An Advance Pricing Agreement (APA) is a binding agreement between a taxpayer and a tax authority (in this case, the Kenya Revenue Authority (KRA)) that determines, in advance, the transfer pricing method to be applied to a taxpayer’s related-party transactions over a fixed period. In simpler terms, it’s a way for a company and the KRA to agree on a fair price for goods, services, or assets transferred between different parts of the same company (e.g., a Kenyan subsidiary and its foreign parent company). This pre-approved method ensures that the transactions are conducted at an “arm’s length” basis, which is the standard for transfer pricing. The legal framework for APAs was introduced through the Finance Act, 2025, with the insertion of Section 18G into the Income Tax Act (Cap. 470). This new provision will become effective on January 1, 2026.

How an APA Works

The primary purpose of an APA is to provide tax certainty for a specified period, typically up to five years. APAs are especially important in cross-border transactions where pricing between associated enterprises may be scrutinized for potential profit shifting. By agreeing in advance on the arm’s length pricing, both the taxpayer and the revenue authority avoid lengthy audits, adjustments, and litigation. The process generally involves:

  1. A taxpayer initiates the process by submitting a formal application to the KRA, outlining the related-party transactions they wish to cover and proposing a specific transfer pricing methodology.
  2. The KRA and the taxpayer engage in a comprehensive due diligence process. The KRA reviews the proposed methodology, examines the taxpayer’s business operations, and may request additional information. Negotiations then take place to agree on the most appropriate methodology that aligns with the arm’s length principle.
  3. Once both parties reach an agreement, they sign a formal APA. The taxpayer must then adhere to the agreed-upon methodology for the specified period.
  4. The taxpayer is required to submit an annual report to the KRA demonstrating compliance with the terms of the APA. This ensures that the agreement remains valid.

The introduction of APAs is a global best practice aimed at reducing the likelihood of costly and time-consuming tax disputes. By proactively agreeing on transfer pricing methods, companies can avoid potential adjustments, penalties, and interest that often result from transfer pricing audits.

Key Provisions of the New Section 18G

Section 18G is a concise yet powerful addition to the Income Tax Act. Subsection (1) grants the KRA Commissioner the authority to enter into an APA with a person (a taxpayer) who undertakes a related-party transaction as defined in Section 18(3) or Section 18A. This is a critical provision that empowers the KRA to engage in these agreements.

Subsection (2) clarifies that the amount of income expected from a related-party transaction will be determined in accordance with the APA. This reinforces the principle that transactions between related parties should be priced as if they were conducted between independent entities, a core tenet of transfer pricing. Subsection (3) states that an APA entered under this new section is valid for a maximum of five consecutive years. This provides a reasonable timeframe for businesses to have tax certainty and plan their operations accordingly.

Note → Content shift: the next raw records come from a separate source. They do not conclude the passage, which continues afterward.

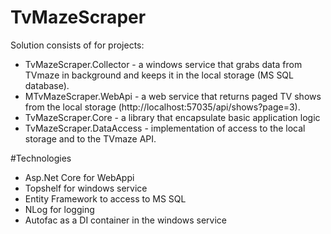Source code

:# TvMazeScraper
Solution consists of for projects:
- TvMazeScraper.Collector - a windows service that grabs data from TVmaze in background and keeps it in the local storage (MS SQL database). 
- MTvMazeScraper.WebApi - a web service that returns paged TV shows from the local storage (http://localhost:57035/api/shows?page=3).
- TvMazeScraper.Core - a library that encapsulate basic application logic
- TvMazeScraper.DataAccess - implementation of access to the local storage and to the TVmaze API.

#Technologies
- Asp.Net Core for WebAppi
- Topshelf for windows service
- Entity Framework to access to MS SQL
- NLog for logging
- Autofac as a DI container in the windows service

Subsection (4) is a crucial safeguard for the KRA. If the Commissioner finds that a taxpayer obtained an APA through misrepresentation of facts, the agreement will be deemed void. The KRA will then issue a written notice to the taxpayer, effectively revoking the agreement and opening the door for a potential audit and reassessment. Subsection (5) mandates the Cabinet Secretary to create regulations for the “better implementation” of Section 18G within six months of its commencement. This indicates that more detailed guidelines on the application process, documentation requirements, and other administrative aspects are expected soon.

Why this Matters for Your Business

The introduction of APAs in Kenya provides a valuable tool for multinational corporations and other related-party businesses. An APA eliminates the uncertainty and potential for disputes related to transfer pricing. By agreeing on a methodology in advance, you can be confident in your tax position. It significantly reduces the risk of penalties, interest, and double taxation that can arise from KRA audits and adjustments.

While the application process requires an initial investment of time and resources, it can save significant costs and management time in the long run by avoiding prolonged and expensive disputes with the tax authorities. The APA process fosters a cooperative and transparent relationship with the KRA, as both parties work together to find an appropriate transfer pricing solution.

The implementation of Section 18G marks a new era in Kenya’s tax administration, one that prioritizes proactive compliance and mutual agreement. Businesses with significant related-party transactions should consult with legal and tax professionals to assess whether an APA is a suitable strategy for their operations.